▸ Exercise objective:
Check every line of the material below, and show those that contain "server".

Supplied entries START

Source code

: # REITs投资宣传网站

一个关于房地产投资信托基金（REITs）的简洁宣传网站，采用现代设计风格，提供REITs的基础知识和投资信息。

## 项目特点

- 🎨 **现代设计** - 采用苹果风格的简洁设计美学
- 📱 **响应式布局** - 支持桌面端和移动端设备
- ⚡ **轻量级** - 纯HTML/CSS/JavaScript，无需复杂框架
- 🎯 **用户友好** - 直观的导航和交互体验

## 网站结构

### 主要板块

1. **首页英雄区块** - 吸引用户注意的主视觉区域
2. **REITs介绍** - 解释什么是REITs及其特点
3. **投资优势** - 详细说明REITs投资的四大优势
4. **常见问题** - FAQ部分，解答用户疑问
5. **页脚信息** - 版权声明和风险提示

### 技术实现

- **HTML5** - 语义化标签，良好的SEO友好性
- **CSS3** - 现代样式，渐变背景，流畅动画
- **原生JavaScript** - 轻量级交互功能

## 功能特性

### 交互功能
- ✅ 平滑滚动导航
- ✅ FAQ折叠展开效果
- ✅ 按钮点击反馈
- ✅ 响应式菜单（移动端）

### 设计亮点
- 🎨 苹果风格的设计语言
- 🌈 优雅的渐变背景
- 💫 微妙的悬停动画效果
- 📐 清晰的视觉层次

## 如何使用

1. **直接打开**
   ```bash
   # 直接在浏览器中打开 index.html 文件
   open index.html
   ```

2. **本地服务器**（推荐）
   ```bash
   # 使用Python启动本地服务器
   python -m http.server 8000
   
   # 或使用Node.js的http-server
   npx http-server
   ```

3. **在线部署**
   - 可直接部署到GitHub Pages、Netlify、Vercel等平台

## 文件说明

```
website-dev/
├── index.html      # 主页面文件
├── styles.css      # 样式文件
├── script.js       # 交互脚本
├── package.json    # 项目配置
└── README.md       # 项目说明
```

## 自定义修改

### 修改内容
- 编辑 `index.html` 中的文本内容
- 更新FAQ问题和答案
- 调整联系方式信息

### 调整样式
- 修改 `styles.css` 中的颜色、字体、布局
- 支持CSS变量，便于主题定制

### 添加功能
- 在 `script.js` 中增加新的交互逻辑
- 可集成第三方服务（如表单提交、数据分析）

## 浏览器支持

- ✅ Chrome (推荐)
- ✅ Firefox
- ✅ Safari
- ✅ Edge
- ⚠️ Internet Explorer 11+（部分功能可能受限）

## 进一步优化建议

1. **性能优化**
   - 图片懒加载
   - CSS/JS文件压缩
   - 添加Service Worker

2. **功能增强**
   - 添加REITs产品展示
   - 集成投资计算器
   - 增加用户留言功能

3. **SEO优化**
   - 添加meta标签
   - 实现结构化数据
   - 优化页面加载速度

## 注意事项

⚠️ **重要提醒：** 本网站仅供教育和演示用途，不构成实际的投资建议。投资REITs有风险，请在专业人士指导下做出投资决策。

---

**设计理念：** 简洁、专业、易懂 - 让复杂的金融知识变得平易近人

Supplied entries END

▸ The answer:
   python -m http.server 8000
   # 或使用Node.js的http-server
   npx http-server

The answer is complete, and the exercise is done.